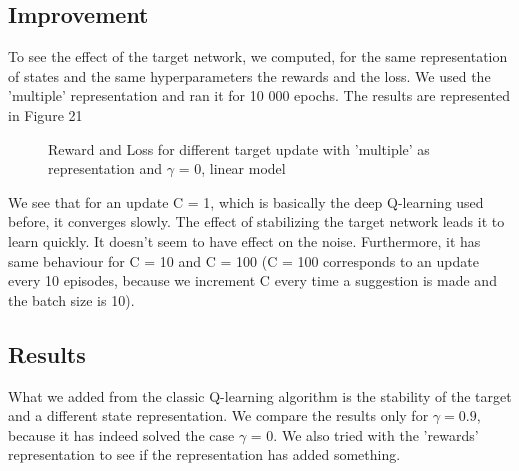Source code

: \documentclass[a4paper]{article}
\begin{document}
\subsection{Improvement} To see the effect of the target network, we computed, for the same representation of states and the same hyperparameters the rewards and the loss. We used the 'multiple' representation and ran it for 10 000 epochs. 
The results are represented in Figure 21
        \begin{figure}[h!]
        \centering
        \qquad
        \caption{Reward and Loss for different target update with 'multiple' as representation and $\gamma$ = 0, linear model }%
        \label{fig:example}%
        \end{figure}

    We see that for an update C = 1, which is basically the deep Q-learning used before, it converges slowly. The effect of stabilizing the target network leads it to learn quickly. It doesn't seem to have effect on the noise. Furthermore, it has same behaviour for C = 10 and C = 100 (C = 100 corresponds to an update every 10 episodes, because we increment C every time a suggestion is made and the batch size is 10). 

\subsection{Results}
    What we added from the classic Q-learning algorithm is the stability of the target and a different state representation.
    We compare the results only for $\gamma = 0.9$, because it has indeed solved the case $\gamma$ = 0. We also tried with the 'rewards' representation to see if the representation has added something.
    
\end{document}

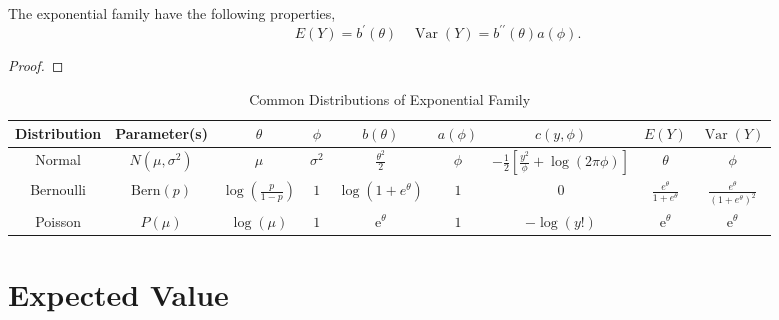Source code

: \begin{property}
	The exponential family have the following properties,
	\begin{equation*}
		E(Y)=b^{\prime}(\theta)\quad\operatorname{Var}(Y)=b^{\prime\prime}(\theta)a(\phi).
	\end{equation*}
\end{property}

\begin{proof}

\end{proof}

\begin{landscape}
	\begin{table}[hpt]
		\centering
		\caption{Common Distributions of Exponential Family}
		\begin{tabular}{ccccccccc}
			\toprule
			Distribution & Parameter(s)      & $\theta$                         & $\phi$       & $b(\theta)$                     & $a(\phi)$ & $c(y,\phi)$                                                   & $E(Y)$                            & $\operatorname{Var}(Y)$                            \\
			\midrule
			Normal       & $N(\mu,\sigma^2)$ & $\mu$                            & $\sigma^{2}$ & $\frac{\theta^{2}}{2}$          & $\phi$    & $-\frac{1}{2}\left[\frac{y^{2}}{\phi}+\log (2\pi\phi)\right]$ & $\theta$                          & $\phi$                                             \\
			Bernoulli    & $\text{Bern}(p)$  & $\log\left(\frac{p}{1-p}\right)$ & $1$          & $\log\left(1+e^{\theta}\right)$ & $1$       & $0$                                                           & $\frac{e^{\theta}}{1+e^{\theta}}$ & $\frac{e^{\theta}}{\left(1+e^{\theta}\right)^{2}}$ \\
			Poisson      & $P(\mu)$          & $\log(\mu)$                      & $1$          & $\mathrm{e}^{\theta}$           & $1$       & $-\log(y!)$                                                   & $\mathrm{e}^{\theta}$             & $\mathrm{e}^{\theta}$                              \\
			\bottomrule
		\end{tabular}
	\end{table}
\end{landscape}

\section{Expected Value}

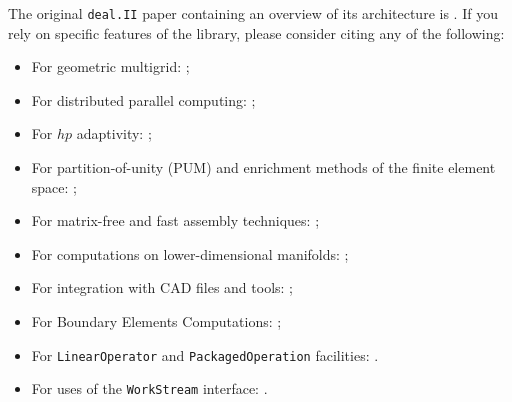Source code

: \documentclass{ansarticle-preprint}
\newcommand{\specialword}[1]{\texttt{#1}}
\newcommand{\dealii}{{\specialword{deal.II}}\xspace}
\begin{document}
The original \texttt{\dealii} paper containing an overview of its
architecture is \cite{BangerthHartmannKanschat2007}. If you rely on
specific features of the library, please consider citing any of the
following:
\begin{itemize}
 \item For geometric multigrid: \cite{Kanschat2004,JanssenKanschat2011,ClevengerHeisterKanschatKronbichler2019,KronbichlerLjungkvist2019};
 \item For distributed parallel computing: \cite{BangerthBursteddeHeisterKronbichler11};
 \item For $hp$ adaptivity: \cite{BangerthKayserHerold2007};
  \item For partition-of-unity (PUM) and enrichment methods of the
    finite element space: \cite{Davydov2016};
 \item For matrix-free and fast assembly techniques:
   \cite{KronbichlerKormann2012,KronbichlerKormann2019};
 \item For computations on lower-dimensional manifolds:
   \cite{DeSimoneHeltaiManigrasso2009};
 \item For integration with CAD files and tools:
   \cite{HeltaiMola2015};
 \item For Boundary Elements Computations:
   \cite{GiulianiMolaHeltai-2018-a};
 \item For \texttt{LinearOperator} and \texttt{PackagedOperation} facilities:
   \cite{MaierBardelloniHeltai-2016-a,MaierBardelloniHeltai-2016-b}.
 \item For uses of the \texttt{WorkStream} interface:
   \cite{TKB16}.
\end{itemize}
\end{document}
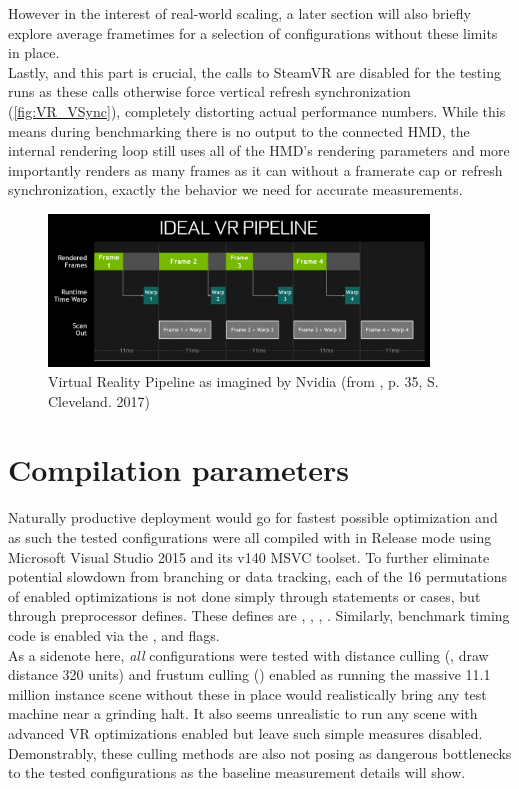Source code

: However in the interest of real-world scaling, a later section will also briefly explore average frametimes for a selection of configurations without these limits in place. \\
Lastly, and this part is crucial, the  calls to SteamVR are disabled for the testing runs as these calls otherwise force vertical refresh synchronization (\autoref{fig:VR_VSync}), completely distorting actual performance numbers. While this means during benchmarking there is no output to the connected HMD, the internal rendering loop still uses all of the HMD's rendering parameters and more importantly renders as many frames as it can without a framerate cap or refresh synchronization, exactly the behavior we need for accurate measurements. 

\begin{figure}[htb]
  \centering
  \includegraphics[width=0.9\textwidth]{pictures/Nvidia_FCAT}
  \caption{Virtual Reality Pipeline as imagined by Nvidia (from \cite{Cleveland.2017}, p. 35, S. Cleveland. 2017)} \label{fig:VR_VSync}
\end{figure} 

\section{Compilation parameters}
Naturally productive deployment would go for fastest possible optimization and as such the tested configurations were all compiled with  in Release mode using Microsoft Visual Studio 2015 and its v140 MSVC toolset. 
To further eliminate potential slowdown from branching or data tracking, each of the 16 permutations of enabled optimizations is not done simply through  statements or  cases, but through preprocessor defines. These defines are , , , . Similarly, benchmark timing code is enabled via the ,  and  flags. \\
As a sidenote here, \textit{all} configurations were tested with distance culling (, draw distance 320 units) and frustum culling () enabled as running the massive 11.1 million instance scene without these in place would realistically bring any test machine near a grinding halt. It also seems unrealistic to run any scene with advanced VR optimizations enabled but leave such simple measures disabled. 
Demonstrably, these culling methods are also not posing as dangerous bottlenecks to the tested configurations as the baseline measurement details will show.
+ + + + +
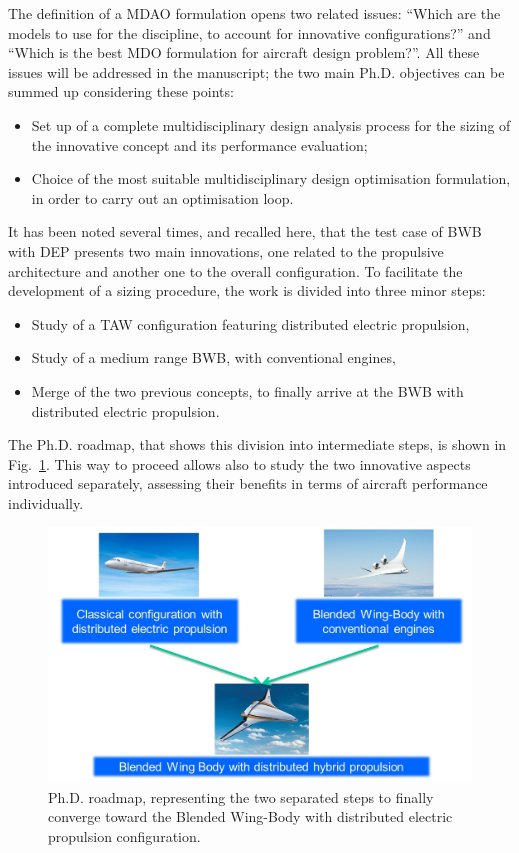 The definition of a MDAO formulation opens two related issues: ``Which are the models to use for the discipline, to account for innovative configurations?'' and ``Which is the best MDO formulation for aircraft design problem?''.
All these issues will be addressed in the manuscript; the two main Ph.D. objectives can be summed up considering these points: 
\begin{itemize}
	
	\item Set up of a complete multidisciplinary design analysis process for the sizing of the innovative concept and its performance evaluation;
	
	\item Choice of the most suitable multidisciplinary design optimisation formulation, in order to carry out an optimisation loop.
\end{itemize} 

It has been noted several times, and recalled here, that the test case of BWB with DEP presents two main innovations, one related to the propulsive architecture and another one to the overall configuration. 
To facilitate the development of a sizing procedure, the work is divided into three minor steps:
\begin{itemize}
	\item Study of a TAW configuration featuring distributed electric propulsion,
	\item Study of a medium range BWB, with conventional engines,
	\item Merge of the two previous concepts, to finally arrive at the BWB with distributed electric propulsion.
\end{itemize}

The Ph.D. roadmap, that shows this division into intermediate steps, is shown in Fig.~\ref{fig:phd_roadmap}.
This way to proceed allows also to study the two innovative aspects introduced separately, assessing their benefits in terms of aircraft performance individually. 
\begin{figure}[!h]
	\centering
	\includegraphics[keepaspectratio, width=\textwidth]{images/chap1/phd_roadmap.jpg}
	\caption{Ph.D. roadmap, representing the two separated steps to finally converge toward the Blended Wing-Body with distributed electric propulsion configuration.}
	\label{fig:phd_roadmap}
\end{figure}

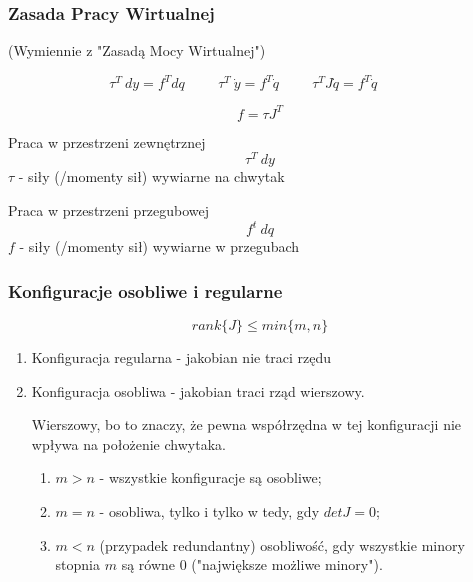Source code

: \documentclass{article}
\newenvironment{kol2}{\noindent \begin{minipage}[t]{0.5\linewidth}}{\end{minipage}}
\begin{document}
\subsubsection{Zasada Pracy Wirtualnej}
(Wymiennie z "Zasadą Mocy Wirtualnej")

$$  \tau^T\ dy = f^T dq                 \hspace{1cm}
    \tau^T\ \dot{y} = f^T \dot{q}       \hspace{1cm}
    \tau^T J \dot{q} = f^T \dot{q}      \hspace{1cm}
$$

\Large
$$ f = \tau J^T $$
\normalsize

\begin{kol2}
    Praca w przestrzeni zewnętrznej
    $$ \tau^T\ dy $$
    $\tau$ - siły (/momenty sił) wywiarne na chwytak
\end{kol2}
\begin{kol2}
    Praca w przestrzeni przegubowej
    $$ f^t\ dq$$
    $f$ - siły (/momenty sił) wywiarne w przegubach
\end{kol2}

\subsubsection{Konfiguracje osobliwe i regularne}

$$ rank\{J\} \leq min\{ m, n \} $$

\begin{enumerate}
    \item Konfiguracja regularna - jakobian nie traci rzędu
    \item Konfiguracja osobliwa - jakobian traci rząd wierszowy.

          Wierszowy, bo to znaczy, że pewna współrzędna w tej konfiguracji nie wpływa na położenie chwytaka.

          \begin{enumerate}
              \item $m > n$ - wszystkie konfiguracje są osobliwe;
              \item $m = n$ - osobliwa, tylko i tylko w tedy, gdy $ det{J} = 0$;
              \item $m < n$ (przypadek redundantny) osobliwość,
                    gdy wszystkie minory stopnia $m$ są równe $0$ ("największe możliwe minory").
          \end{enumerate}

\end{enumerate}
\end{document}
+ + + + +
** TASK BRIEF **
Every line from the data above that contains "hspace" must appear in the answer.

** ANSWER TO THIS PROBLEM **
$$  \tau^T\ dy = f^T dq                 \hspace{1cm}
    \tau^T\ \dot{y} = f^T \dot{q}       \hspace{1cm}
    \tau^T J \dot{q} = f^T \dot{q}      \hspace{1cm}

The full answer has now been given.